_ACTIVITY_:
From the records below, state how many lines hold the string "label", without any other text.

--------------------------------------------------

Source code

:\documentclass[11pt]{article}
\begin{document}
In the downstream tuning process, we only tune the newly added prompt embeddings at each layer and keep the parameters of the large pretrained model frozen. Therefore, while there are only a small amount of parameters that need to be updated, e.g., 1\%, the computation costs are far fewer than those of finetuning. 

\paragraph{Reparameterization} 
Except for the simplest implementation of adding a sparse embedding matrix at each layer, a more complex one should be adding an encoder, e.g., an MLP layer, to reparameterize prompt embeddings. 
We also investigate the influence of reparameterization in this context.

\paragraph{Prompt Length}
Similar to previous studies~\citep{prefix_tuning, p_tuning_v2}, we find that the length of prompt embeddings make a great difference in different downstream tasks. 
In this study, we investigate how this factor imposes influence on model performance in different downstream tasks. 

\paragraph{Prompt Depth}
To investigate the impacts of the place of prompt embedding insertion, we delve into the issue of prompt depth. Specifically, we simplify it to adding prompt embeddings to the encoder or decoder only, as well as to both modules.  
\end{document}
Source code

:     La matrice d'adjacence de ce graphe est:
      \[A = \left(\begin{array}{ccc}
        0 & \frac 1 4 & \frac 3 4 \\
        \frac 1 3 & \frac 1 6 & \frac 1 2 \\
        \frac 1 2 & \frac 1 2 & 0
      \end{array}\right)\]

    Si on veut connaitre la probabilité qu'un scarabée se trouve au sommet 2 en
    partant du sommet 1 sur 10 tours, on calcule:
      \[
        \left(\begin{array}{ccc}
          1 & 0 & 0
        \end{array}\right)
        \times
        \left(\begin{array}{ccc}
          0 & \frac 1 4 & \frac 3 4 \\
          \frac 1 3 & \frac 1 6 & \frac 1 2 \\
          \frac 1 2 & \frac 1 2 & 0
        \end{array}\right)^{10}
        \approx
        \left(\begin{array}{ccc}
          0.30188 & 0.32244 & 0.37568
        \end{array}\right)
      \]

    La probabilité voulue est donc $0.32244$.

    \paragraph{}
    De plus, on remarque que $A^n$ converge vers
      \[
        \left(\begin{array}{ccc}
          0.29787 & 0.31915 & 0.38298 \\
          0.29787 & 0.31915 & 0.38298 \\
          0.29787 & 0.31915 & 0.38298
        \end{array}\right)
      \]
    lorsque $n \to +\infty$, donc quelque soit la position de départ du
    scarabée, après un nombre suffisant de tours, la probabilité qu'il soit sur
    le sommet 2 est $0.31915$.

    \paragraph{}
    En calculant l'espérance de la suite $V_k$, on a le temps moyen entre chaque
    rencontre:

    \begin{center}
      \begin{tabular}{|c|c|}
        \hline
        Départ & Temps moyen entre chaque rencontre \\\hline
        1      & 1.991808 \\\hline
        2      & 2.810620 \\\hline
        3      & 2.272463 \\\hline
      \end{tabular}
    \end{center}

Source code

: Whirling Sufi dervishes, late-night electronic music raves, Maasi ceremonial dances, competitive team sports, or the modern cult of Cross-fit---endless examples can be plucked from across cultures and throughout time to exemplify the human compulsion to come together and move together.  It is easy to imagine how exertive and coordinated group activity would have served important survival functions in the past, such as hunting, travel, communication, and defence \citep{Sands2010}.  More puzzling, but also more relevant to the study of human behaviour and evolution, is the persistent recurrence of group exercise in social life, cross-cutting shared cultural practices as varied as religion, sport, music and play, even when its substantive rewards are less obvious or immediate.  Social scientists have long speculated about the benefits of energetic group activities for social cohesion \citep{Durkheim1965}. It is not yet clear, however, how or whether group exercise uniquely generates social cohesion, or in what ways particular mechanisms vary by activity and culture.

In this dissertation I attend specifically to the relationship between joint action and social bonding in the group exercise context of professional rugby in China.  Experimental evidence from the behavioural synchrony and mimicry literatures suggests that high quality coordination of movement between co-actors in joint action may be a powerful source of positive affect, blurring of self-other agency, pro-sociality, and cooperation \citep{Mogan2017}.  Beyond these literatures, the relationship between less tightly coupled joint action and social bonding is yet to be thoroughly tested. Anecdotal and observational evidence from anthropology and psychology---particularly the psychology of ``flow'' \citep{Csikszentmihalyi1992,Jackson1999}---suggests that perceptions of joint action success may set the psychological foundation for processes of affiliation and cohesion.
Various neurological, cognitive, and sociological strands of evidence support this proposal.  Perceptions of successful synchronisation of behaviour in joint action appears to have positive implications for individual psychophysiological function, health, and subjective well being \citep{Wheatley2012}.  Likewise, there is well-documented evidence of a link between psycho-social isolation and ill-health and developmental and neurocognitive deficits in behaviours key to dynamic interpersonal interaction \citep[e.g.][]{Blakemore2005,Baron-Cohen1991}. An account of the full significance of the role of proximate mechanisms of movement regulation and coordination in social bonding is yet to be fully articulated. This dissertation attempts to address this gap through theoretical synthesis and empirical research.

--------------------------------------------------

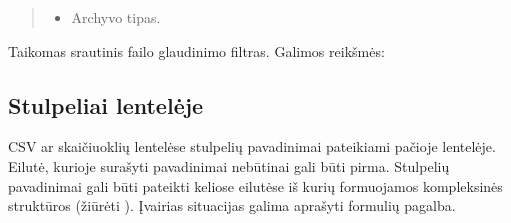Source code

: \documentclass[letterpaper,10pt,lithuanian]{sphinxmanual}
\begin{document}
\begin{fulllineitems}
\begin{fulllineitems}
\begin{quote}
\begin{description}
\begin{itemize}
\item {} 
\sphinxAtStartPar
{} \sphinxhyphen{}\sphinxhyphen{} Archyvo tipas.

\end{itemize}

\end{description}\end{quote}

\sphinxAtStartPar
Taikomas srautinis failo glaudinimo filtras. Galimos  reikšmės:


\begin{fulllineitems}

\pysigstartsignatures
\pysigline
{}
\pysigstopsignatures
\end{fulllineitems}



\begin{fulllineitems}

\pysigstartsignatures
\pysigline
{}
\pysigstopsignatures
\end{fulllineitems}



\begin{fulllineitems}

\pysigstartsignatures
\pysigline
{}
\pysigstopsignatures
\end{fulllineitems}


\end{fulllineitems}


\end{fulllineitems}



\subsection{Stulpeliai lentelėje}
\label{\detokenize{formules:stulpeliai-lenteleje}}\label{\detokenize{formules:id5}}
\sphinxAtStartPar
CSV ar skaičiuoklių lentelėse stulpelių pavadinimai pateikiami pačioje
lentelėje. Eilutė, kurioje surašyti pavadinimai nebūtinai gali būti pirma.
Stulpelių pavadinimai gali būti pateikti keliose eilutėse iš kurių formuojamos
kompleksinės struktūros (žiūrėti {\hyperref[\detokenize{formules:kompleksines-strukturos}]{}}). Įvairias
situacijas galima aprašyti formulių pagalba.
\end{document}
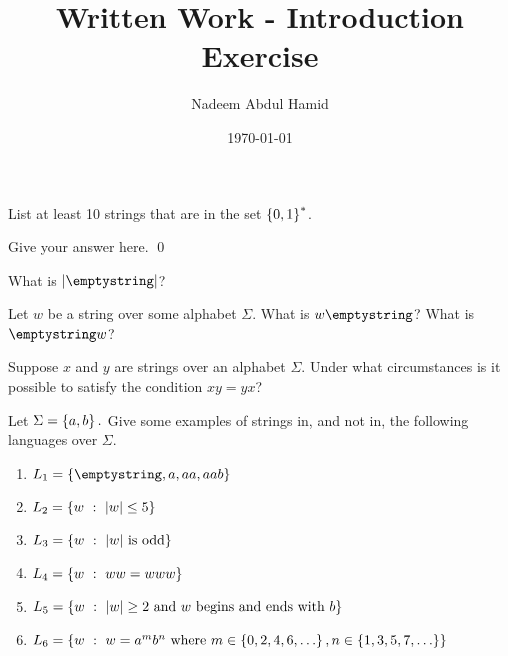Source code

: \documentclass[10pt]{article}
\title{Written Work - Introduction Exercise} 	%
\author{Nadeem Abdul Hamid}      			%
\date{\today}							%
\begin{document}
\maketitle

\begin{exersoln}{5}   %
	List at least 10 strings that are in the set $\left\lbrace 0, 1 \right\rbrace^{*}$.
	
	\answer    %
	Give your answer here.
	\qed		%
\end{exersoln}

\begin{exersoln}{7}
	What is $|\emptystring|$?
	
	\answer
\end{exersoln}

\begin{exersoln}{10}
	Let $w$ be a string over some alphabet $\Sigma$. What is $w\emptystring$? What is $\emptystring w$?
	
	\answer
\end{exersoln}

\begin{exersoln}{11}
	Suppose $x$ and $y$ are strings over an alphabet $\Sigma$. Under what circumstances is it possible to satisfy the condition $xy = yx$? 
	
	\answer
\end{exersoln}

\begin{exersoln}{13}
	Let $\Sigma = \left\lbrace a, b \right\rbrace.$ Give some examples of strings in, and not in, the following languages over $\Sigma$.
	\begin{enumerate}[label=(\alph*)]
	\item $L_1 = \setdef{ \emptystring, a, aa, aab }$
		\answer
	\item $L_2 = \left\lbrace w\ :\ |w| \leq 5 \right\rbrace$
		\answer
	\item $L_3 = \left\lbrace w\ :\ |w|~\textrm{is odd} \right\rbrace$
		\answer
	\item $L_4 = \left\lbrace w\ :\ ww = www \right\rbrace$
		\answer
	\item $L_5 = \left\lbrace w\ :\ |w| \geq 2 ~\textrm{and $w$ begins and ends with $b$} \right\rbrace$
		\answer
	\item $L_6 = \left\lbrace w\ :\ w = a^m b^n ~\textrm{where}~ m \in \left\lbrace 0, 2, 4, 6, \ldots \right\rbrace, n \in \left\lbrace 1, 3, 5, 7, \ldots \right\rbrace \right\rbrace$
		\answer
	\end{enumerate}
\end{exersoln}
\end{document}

--------------------------------------------------

_RESULT_:
2